The moisture has found the rising air, and it is just to the west of Houston.
Already, as of 11:15pm Sunday, more than 6 inches of rain have fallen across Austin, Waller and northwestern Harris County this evening, with rainfall rates in some locations exceeding 3 inches per hour. Moreover there is very little motion with these storms as they are obstructed at this time. This is creating “life-threatening” flash flooding conditions in these areas.
These storms may slowly slide eastward, into western portions of Harris County, during the next several hours. It is not clear if they will move all the way into central parts of the metro area, although I expect they will not. Regardless, they are already doing work to bayous and waterways, such as the San Jacinto River, to the immediate west of Houston. The National Weather Service says Cypress Creek Near Katy-Hockley Road will soon approach flood stage. And there will be more to come.

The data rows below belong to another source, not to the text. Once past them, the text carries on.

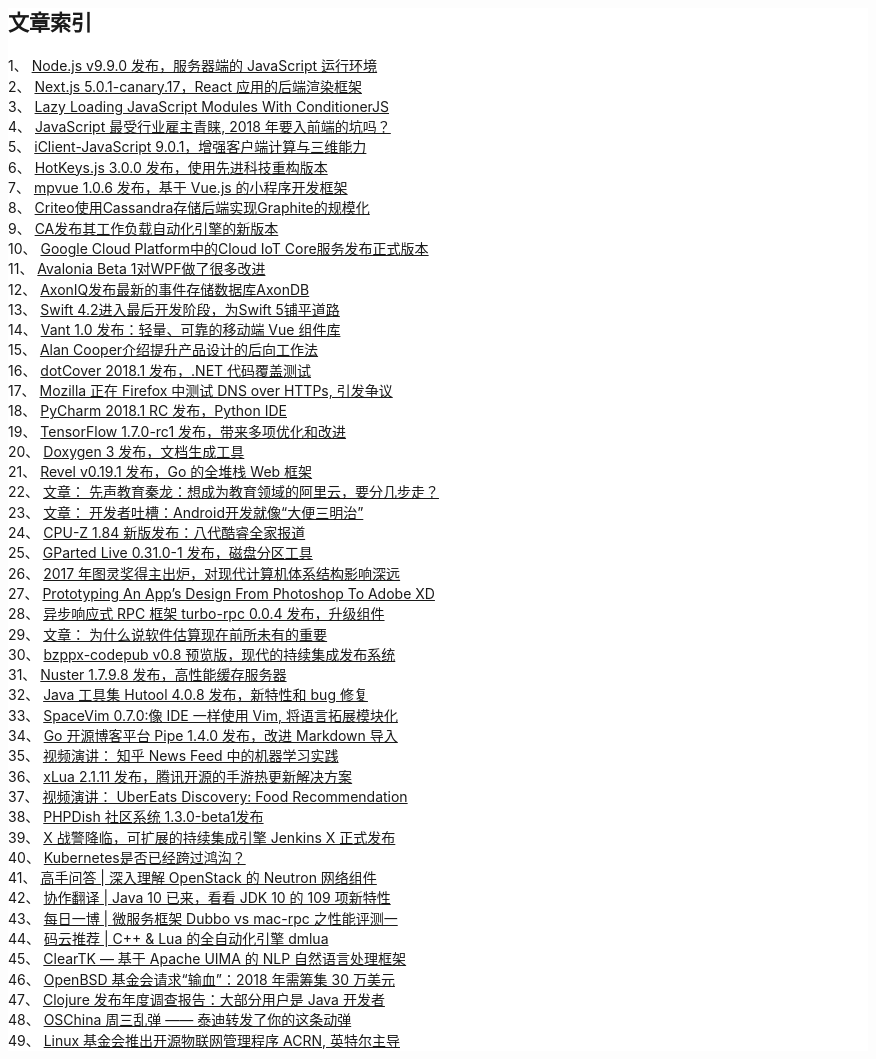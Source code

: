 ## 文章索引
1、 <a href="#1nodejs-v990-发布服务器端的-javascript-运行环境" >Node.js v9.9.0 发布，服务器端的 JavaScript 运行环境</a><br/>
2、 <a href="#2nextjs-501-canary17react-应用的后端渲染框架" >Next.js 5.0.1-canary.17，React 应用的后端渲染框架</a><br/>
3、 <a href="#3lazy-loading-javascript-modules-with-conditionerjs" >Lazy Loading JavaScript Modules With ConditionerJS</a><br/>
4、 <a href="#4javascript-最受行业雇主青睐-2018-年要入前端的坑吗" >JavaScript 最受行业雇主青睐, 2018 年要入前端的坑吗？</a><br/>
5、 <a href="#5iclient-javascript-901增强客户端计算与三维能力" >iClient-JavaScript 9.0.1，增强客户端计算与三维能力</a><br/>
6、 <a href="#6hotkeysjs-300-发布使用先进科技重构版本" >HotKeys.js 3.0.0 发布，使用先进科技重构版本</a><br/>
7、 <a href="#7mpvue-106-发布基于-vuejs-的小程序开发框架" >mpvue 1.0.6 发布，基于 Vue.js 的小程序开发框架</a><br/>
8、 <a href="#8criteo使用cassandra存储后端实现graphite的规模化" >Criteo使用Cassandra存储后端实现Graphite的规模化</a><br/>
9、 <a href="#9ca发布其工作负载自动化引擎的新版本" >CA发布其工作负载自动化引擎的新版本</a><br/>
10、 <a href="#10google-cloud-platform中的cloud-iot-core服务发布正式版本" >Google Cloud Platform中的Cloud IoT Core服务发布正式版本</a><br/>
11、 <a href="#11avalonia-beta-1对wpf做了很多改进" >Avalonia Beta 1对WPF做了很多改进</a><br/>
12、 <a href="#12axoniq发布最新的事件存储数据库axondb" >AxonIQ发布最新的事件存储数据库AxonDB</a><br/>
13、 <a href="#13swift-42进入最后开发阶段为swift-5铺平道路" >Swift 4.2进入最后开发阶段，为Swift 5铺平道路</a><br/>
14、 <a href="#14vant-10-发布轻量可靠的移动端-vue-组件库" >Vant 1.0 发布：轻量、可靠的移动端 Vue 组件库</a><br/>
15、 <a href="#15alan-cooper介绍提升产品设计的后向工作法" >Alan Cooper介绍提升产品设计的后向工作法</a><br/>
16、 <a href="#16dotcover-20181-发布net-代码覆盖测试" >dotCover 2018.1 发布，.NET 代码覆盖测试</a><br/>
17、 <a href="#17mozilla-正在-firefox-中测试-dns-over-https-引发争议" >Mozilla 正在 Firefox 中测试 DNS over HTTPs, 引发争议</a><br/>
18、 <a href="#18pycharm-20181-rc-发布python-ide" >PyCharm 2018.1 RC 发布，Python IDE</a><br/>
19、 <a href="#19tensorflow-170-rc1-发布带来多项优化和改进" >TensorFlow 1.7.0-rc1 发布，带来多项优化和改进</a><br/>
20、 <a href="#20doxygen-3-发布文档生成工具" >Doxygen 3 发布，文档生成工具</a><br/>
21、 <a href="#21revel-v0191-发布go-的全堆栈-web-框架" >Revel v0.19.1 发布，Go 的全堆栈 Web 框架</a><br/>
22、 <a href="#22文章-先声教育秦龙想成为教育领域的阿里云要分几步走" >文章： 先声教育秦龙：想成为教育领域的阿里云，要分几步走？</a><br/>
23、 <a href="#23文章-开发者吐槽android开发就像大便三明治" >文章： 开发者吐槽：Android开发就像“大便三明治”</a><br/>
24、 <a href="#24cpu-z-184-新版发布八代酷睿全家报道" >CPU-Z 1.84 新版发布：八代酷睿全家报道</a><br/>
25、 <a href="#25gparted-live-0310-1-发布磁盘分区工具" >GParted Live 0.31.0-1 发布，磁盘分区工具</a><br/>
26、 <a href="#262017-年图灵奖得主出炉对现代计算机体系结构影响深远" >2017 年图灵奖得主出炉，对现代计算机体系结构影响深远</a><br/>
27、 <a href="#27prototyping-an-apps-design-from-photoshop-to-adobe-xd" >Prototyping An App’s Design From Photoshop To Adobe XD</a><br/>
28、 <a href="#28异步响应式-rpc-框架-turbo-rpc-004-发布升级组件" >异步响应式 RPC 框架 turbo-rpc 0.0.4 发布，升级组件</a><br/>
29、 <a href="#29文章-为什么说软件估算现在前所未有的重要" >文章： 为什么说软件估算现在前所未有的重要</a><br/>
30、 <a href="#30bzppx-codepub-v08-预览版现代的持续集成发布系统" >bzppx-codepub v0.8 预览版，现代的持续集成发布系统</a><br/>
31、 <a href="#31nuster-1798-发布高性能缓存服务器" >Nuster 1.7.9.8 发布，高性能缓存服务器</a><br/>
32、 <a href="#32java-工具集-hutool-408-发布新特性和-bug-修复" >Java 工具集 Hutool 4.0.8 发布，新特性和 bug 修复</a><br/>
33、 <a href="#33spacevim-070:像-ide-一样使用-vim-将语言拓展模块化" >SpaceVim 0.7.0:像 IDE 一样使用 Vim, 将语言拓展模块化</a><br/>
34、 <a href="#34go-开源博客平台-pipe-140-发布改进-markdown-导入" >Go 开源博客平台 Pipe 1.4.0 发布，改进 Markdown 导入</a><br/>
35、 <a href="#35视频演讲-知乎-news-feed-中的机器学习实践" >视频演讲： 知乎 News Feed 中的机器学习实践</a><br/>
36、 <a href="#36xlua-2111-发布腾讯开源的手游热更新解决方案" >xLua 2.1.11 发布，腾讯开源的手游热更新解决方案</a><br/>
37、 <a href="#37视频演讲-ubereats-discovery:-food-recommendation" >视频演讲： UberEats Discovery: Food Recommendation</a><br/>
38、 <a href="#38phpdish-社区系统-130-beta1发布" >PHPDish 社区系统 1.3.0-beta1发布</a><br/>
39、 <a href="#39x-战警降临可扩展的持续集成引擎-jenkins-x-正式发布" >X 战警降临，可扩展的持续集成引擎 Jenkins X 正式发布</a><br/>
40、 <a href="#40kubernetes是否已经跨过鸿沟" >Kubernetes是否已经跨过鸿沟？</a><br/>
41、 <a href="#41高手问答-|-深入理解-openstack-的-neutron-网络组件" >高手问答 | 深入理解 OpenStack 的 Neutron 网络组件</a><br/>
42、 <a href="#42协作翻译-|-java-10-已来看看-jdk-10-的-109-项新特性" >协作翻译 | Java 10 已来，看看 JDK 10 的 109 项新特性</a><br/>
43、 <a href="#43每日一博-|-微服务框架-dubbo-vs-mac-rpc-之性能评测一" >每日一博 | 微服务框架 Dubbo vs mac-rpc 之性能评测一</a><br/>
44、 <a href="#44码云推荐-|-c++-&-lua-的全自动化引擎-dmlua" >码云推荐 | C++ & Lua 的全自动化引擎 dmlua</a><br/>
45、 <a href="#45cleartk-基于-apache-uima-的-nlp-自然语言处理框架" >ClearTK — 基于 Apache UIMA 的 NLP 自然语言处理框架</a><br/>
46、 <a href="#46openbsd-基金会请求输血2018-年需筹集-30-万美元" >OpenBSD 基金会请求“输血”：2018 年需筹集 30 万美元</a><br/>
47、 <a href="#47clojure-发布年度调查报告大部分用户是-java-开发者" >Clojure 发布年度调查报告：大部分用户是 Java 开发者</a><br/>
48、 <a href="#48oschina-周三乱弹-泰迪转发了你的这条动弹" >OSChina 周三乱弹 —— 泰迪转发了你的这条动弹</a><br/>
49、 <a href="#49linux-基金会推出开源物联网管理程序-acrn-英特尔主导" >Linux 基金会推出开源物联网管理程序 ACRN, 英特尔主导</a><br/>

So what does all this mean for the metro area tonight and on Monday? We are seeing the effects of an exceedingly moist atmosphere and a potent upper level low pressure system; and with the Gulf recharging the atmosphere, and the slow-moving low, these conditions won’t change soon. That means we will continue to see bouts of very heavy rainfall through Monday, and Monday night. The question is where.
I suspect that the heaviest rainfall tonight will occur to the west and north of Houston, including Montgomery County, with the bulk of heavier showers sagging southeast into the city, and through the city, later Monday morning or during the early afternoon. But that’s just a guess.